No he podido comprobar si llegó a colocarse el reloj a que se refiere el acta
preinserta, y la duda aumenta con la descripción que de dichas casas hace el
mencionado Cervantes Salazar, pues Alfaro vuelve a preguntar y Zuazo le responde,
lo que contiene en los párrafos que siguen:
«¿De quién son estas casas cuya fachada de piedra la eleva todo a plomo, con una
majestad que no he notado en otras? Hermoso es el patio, y le adornan mucho las
columnas, también de piedra, que forman portales a los lados.

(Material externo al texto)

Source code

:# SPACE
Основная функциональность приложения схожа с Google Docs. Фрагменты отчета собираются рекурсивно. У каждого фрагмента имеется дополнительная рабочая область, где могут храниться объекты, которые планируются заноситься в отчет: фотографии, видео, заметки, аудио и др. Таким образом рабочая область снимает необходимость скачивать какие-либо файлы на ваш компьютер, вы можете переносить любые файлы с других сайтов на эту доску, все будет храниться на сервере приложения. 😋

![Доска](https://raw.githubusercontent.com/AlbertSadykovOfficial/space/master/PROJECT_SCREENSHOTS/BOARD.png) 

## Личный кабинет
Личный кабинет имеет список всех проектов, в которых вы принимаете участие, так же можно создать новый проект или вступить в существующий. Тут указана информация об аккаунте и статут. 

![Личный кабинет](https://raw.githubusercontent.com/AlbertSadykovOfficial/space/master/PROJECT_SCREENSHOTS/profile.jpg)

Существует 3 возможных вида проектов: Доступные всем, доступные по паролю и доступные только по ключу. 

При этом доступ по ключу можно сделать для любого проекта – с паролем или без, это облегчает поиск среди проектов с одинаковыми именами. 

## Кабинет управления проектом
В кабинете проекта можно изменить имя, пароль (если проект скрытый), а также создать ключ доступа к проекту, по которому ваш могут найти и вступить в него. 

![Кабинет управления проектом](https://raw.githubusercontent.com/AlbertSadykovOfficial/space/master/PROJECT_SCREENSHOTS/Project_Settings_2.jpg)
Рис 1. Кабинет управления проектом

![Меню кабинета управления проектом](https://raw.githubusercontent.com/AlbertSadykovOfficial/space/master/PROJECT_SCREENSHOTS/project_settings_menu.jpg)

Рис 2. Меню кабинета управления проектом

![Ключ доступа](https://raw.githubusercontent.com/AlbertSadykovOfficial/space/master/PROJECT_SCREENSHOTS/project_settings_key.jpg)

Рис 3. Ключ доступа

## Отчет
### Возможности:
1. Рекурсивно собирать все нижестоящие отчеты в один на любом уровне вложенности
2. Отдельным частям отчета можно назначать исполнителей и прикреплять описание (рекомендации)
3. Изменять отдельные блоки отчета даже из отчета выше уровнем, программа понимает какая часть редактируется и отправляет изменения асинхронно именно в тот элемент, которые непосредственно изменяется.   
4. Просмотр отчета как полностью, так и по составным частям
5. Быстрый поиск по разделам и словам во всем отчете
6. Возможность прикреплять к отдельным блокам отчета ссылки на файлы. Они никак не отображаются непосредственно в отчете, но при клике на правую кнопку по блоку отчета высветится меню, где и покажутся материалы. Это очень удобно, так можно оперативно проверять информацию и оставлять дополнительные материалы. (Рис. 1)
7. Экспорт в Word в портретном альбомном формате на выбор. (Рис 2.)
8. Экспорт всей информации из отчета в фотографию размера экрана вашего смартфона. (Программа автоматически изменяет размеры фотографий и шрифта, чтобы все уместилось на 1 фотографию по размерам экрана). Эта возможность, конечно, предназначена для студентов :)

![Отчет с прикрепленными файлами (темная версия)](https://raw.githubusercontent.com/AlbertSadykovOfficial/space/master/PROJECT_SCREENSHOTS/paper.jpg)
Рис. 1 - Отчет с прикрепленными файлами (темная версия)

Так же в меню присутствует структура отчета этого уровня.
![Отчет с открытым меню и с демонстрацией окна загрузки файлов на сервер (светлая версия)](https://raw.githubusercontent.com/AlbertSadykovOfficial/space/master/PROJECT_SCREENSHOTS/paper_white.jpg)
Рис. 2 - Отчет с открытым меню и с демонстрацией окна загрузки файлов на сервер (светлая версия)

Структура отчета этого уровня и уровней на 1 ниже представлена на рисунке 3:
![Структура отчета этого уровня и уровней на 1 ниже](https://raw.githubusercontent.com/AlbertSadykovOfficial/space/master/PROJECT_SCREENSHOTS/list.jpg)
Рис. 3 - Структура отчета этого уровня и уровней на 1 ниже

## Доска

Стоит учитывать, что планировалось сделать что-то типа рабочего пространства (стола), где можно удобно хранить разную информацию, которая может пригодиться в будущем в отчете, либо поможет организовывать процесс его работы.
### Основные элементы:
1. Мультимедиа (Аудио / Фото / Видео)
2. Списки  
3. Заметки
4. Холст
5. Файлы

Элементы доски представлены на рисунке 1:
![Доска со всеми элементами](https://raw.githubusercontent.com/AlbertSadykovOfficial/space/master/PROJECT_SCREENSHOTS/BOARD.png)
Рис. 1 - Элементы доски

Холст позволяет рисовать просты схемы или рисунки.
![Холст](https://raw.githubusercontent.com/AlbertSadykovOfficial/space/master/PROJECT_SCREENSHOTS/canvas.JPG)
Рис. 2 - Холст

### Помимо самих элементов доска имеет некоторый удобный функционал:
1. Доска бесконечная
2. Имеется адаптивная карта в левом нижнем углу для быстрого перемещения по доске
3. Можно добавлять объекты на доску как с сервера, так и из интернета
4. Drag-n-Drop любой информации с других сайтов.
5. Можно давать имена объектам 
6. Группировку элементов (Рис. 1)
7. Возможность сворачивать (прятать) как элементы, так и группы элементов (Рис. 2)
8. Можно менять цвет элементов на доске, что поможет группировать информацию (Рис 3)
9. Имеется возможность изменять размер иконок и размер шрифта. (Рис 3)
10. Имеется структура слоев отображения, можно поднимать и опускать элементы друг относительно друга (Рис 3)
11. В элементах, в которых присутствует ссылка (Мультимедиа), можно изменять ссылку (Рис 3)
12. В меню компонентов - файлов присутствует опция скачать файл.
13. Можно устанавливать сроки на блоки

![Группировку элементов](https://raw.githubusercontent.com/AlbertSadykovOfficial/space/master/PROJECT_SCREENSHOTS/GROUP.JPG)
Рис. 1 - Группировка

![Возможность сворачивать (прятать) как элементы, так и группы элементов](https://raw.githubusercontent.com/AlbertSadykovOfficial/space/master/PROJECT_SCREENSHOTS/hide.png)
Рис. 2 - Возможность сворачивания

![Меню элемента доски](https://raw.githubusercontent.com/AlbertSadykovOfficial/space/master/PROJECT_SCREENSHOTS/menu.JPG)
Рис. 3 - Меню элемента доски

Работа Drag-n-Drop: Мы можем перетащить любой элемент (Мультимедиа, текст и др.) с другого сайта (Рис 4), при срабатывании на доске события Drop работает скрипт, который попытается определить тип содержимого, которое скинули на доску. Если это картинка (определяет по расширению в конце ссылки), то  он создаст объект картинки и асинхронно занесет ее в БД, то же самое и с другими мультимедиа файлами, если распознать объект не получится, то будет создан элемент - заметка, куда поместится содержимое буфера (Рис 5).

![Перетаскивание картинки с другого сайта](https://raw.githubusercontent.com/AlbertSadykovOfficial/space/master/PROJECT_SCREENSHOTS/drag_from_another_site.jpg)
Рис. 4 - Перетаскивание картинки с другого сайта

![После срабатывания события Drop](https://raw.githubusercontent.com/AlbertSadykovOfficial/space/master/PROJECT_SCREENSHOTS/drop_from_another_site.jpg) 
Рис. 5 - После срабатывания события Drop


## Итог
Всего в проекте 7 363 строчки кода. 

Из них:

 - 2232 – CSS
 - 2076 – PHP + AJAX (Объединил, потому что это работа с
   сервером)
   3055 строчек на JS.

El jardín parece
bastante ameno, y estando abiertas las puertas, como ahora lo están, se descubre
desde aquí.
»Estas casas fueron del Doctor López, médico muy hábil y útil a la República.
Ahora las ocupan sus hijos, que son muchos, y no degeneran de la honradez de su
padre».
Pero sea que las calles que nos ocupan hayan tomado su nombre del Reloj de
Palacio o del de las casas del Doctor Pedro López, lo cierto es que en 1565 todavía se
llamaba a esas calles con la designación primitiva de Itztapalapan, que desde a raíz
de la Conquista tuvieron todas las que corrían desde San Antonio Abad, hasta
Santiago Tlaltelolco, y donde según refiere el propio Cervantes Salazar, ostentaron en
ambas aceras sus casas, «los nobles e ilustres Mendozas, Zúñigas, Altamiranos,
Estradas, Ávalos, Sosas, Alvarados, Sayavedras, Avilas, Benavides, Castillas,
Villafañes y otras familias…».
Para terminar diremos que tampoco hemos podido saber cuándo y cómo fue
quitado el vetusto reloj virreinal, y respecto a la campana de la Independencia, que
existe ahora encima del balcón principal de Palacio, no fue colocada sino hasta el 14
de septiembre de 1896.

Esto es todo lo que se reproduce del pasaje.